● **Task brief**
Scanning the entries below, copy every line that contains the word "intervals".

Document images with source code:

▬▬▬▬▬▬▬▬▬▬

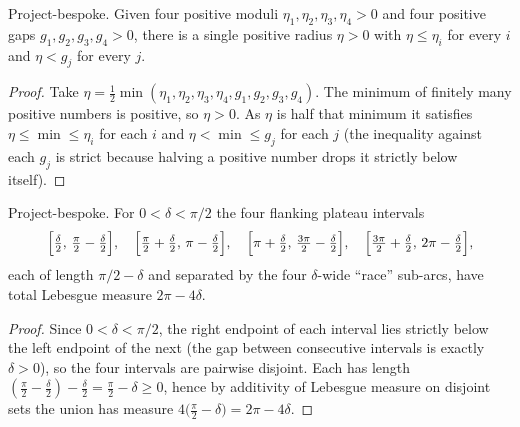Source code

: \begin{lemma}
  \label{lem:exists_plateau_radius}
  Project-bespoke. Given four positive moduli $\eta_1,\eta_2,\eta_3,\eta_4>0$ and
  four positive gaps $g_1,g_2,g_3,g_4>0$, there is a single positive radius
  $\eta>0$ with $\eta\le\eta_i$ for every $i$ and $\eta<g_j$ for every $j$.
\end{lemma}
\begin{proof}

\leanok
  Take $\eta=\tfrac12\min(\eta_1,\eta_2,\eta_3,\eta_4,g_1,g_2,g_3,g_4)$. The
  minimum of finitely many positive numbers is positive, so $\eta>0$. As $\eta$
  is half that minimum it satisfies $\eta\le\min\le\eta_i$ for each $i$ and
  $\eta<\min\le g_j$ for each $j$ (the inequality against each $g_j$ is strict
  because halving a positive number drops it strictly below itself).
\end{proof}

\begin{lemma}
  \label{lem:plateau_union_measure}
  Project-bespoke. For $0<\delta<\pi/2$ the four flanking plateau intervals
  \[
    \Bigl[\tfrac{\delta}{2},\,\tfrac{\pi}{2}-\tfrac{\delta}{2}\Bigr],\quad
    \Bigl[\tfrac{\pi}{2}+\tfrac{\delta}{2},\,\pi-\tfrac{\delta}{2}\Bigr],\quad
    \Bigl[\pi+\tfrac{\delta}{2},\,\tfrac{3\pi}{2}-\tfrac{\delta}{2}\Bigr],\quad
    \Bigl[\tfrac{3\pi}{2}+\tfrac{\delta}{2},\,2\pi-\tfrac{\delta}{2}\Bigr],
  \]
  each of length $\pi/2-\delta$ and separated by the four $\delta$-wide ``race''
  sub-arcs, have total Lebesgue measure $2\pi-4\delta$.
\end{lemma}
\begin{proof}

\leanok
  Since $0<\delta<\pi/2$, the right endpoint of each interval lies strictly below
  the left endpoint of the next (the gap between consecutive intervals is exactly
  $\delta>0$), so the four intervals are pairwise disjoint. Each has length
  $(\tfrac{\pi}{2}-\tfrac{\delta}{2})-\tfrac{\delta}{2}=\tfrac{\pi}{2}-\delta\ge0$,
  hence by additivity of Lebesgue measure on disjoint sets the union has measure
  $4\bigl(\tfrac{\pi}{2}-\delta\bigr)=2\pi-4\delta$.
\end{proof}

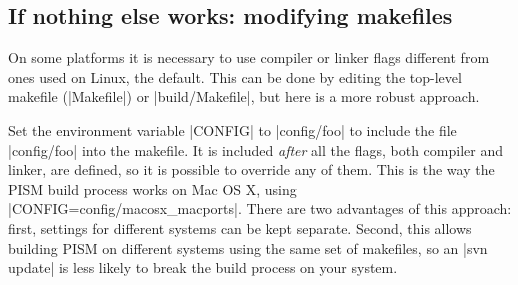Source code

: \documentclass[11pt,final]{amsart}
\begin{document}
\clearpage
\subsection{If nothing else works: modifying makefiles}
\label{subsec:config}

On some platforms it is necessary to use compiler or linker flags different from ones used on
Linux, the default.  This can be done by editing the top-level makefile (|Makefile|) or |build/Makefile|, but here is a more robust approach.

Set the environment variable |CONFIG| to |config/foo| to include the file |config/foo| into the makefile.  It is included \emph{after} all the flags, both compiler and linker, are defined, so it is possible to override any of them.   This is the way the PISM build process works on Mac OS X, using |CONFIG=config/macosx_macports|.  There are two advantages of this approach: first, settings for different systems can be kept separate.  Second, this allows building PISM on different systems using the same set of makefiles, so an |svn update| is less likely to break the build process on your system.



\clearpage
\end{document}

▬▬▬▬▬▬▬▬▬▬

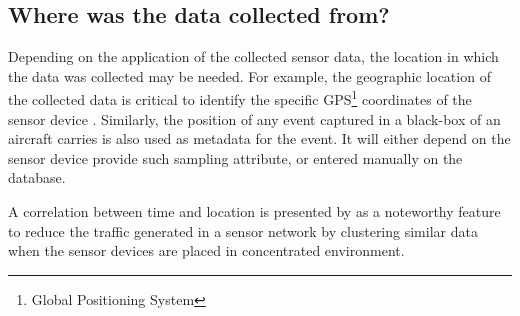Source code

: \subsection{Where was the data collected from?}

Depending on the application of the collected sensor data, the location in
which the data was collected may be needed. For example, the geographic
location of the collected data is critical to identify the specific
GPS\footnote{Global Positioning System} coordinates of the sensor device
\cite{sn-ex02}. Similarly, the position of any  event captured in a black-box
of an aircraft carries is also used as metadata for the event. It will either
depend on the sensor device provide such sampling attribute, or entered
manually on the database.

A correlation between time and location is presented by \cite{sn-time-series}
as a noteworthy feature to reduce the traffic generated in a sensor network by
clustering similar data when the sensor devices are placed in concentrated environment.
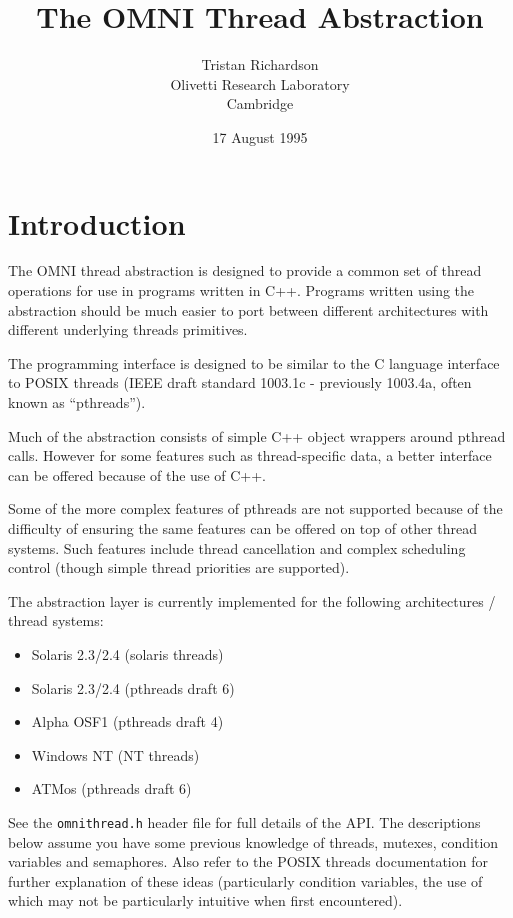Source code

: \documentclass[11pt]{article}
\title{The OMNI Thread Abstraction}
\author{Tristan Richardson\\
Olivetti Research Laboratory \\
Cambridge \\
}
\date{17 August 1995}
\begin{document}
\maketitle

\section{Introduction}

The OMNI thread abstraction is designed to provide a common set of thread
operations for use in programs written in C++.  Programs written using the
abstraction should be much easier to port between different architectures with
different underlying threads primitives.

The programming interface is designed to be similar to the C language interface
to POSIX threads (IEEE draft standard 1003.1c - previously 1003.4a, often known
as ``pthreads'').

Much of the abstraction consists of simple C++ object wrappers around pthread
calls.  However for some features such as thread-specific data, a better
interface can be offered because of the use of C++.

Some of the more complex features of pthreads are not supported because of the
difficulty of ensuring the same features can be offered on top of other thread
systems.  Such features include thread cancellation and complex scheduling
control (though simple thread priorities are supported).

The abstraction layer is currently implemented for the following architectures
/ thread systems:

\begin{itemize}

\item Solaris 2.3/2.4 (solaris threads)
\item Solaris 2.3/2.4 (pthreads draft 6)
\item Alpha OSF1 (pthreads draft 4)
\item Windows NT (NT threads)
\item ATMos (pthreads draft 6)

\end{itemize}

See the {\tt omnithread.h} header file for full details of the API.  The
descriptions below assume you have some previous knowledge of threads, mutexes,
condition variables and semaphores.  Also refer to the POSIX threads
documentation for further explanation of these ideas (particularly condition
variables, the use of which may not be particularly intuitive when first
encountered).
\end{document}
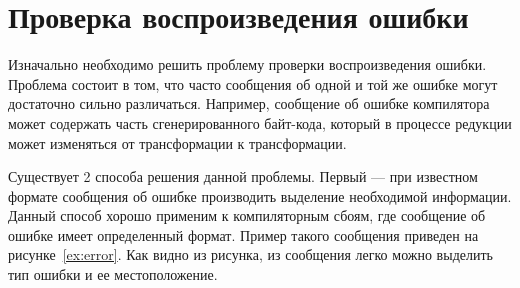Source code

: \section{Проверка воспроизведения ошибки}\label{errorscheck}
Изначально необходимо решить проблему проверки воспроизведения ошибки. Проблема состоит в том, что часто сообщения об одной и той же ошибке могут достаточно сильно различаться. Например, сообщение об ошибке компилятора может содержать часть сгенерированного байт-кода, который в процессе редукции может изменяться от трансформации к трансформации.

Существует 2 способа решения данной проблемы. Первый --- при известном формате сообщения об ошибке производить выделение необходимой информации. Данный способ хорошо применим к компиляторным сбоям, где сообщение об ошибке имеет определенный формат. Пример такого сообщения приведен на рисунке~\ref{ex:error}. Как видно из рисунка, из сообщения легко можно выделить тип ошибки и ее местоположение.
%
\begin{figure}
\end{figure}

▬▬▬▬▬▬▬▬▬▬

● **Solution to this task**
  Project-bespoke. For $0<\delta<\pi/2$ the four flanking plateau intervals
  the left endpoint of the next (the gap between consecutive intervals is exactly
  $\delta>0$), so the four intervals are pairwise disjoint. Each has length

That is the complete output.